Priti Patel is urged to help ‘powerless’ council shut down Park Lane homeless encampment where a brothel was run from a tent near a primary school
- Westminster City Council leader Rachael Robathan sent pleading letter to Patel
- Asked for clamp down on people smuggling and stricter immigration laws
- Large encampment set up in central reservation on affluent Park Lane, Mayfair
- Used example of a brothel run from a tent outside a primary school to highlight anti-social behaviour residents and businesses are subjected to in the area
Priti Patel has been urged to help ‘powerless’ Westminster council shut down a Park Lane homeless encampment where a brothel was run from a tent near a primary school.
In a letter to the Home Secretary, the leader of the city council Rachael Robathan requested the Home Office do more to combat the smuggling of people to Britain and ramp up immigration laws.

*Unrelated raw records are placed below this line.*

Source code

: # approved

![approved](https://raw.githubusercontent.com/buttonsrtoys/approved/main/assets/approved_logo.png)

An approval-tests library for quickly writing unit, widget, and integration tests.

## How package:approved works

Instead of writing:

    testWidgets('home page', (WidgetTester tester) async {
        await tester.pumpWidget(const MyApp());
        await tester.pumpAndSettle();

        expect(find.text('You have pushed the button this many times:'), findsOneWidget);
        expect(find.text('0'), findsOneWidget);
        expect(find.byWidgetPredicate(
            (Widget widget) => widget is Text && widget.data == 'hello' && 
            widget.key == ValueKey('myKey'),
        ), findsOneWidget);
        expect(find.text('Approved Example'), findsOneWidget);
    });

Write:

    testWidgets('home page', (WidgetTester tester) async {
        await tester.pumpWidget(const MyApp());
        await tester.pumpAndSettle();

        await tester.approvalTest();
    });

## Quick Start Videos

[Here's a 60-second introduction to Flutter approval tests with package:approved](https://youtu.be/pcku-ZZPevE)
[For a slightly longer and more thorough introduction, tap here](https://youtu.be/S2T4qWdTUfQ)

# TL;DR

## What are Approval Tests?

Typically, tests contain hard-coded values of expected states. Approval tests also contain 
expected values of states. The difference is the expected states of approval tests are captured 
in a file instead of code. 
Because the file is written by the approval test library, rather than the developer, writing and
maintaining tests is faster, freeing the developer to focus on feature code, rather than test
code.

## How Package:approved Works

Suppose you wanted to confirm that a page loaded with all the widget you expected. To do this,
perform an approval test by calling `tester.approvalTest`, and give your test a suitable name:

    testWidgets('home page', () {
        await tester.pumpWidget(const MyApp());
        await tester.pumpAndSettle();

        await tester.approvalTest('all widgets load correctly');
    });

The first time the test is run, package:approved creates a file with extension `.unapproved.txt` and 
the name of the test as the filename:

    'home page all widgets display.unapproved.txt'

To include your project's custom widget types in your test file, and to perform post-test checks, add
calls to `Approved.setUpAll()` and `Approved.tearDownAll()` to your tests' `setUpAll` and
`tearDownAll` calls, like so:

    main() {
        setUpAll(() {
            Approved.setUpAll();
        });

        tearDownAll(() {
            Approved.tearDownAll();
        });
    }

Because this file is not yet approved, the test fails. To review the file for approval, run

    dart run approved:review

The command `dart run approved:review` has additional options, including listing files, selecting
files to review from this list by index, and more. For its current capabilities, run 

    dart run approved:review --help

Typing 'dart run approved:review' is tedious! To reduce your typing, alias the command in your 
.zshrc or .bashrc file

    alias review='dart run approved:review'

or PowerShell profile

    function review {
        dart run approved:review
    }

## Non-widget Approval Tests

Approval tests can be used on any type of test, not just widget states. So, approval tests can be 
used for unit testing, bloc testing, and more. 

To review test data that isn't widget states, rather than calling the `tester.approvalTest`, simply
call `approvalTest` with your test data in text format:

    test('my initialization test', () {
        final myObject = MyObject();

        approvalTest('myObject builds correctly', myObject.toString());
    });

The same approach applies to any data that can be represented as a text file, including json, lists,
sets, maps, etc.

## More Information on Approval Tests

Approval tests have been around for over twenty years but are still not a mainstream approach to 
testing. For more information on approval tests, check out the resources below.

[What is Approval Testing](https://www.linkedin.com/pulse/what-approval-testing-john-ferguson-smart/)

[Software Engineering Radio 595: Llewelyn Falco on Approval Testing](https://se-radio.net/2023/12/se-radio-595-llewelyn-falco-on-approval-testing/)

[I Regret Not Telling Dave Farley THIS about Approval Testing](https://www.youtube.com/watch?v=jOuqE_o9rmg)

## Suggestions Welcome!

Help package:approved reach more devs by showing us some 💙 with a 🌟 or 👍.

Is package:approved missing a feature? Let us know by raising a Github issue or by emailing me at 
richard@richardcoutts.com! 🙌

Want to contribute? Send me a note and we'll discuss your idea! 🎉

The homeless encampment located on a central reservation of the highly sought-after road in Mayfair has been in place for seven years and the council leader claims it has led to several examples of anti-social behaviour, The Sunday Telegraph reports.
One such instance includes a brothel run out of a tent by two British sisters which, after being served seven notices to leave, finally moved on in 2019 to avoid prosecution.
A large encampment has been present on Mayfair’s Park Lane for the past seven years and the council say they are ‘powerless’ to remove it. Pictured: An encampment in Mayfair in November this year
Westminster City Council leader Rachael Robathan wrote to Home Secretary Priti Patel (pictured) pleading with her to clamp down on people smuggling and introduce stricter immigration laws
In a plea to the Home Office, in an extract shown exclusively to MailOnline, Robathan said: ‘We can and do routinely clear sites like this and offer people better alternatives, but the reality is they or others return to the same location fairly quickly.
‘We don’t have the legal powers or resources to deal with encampments where people refuse or aren’t entitled to our help – even where they engage in anti-social behaviour, for example drug dealing or even sex services inside tents.’
A local primary school had received several complaints in summer 2018 after the two sex workers and their dog pitched their tents outside the gates and were offering parents sex while doing the school run.
The letter adds that some of their business was conducted with the tent doors open and people witnessed naked clients getting dressed outside the tent.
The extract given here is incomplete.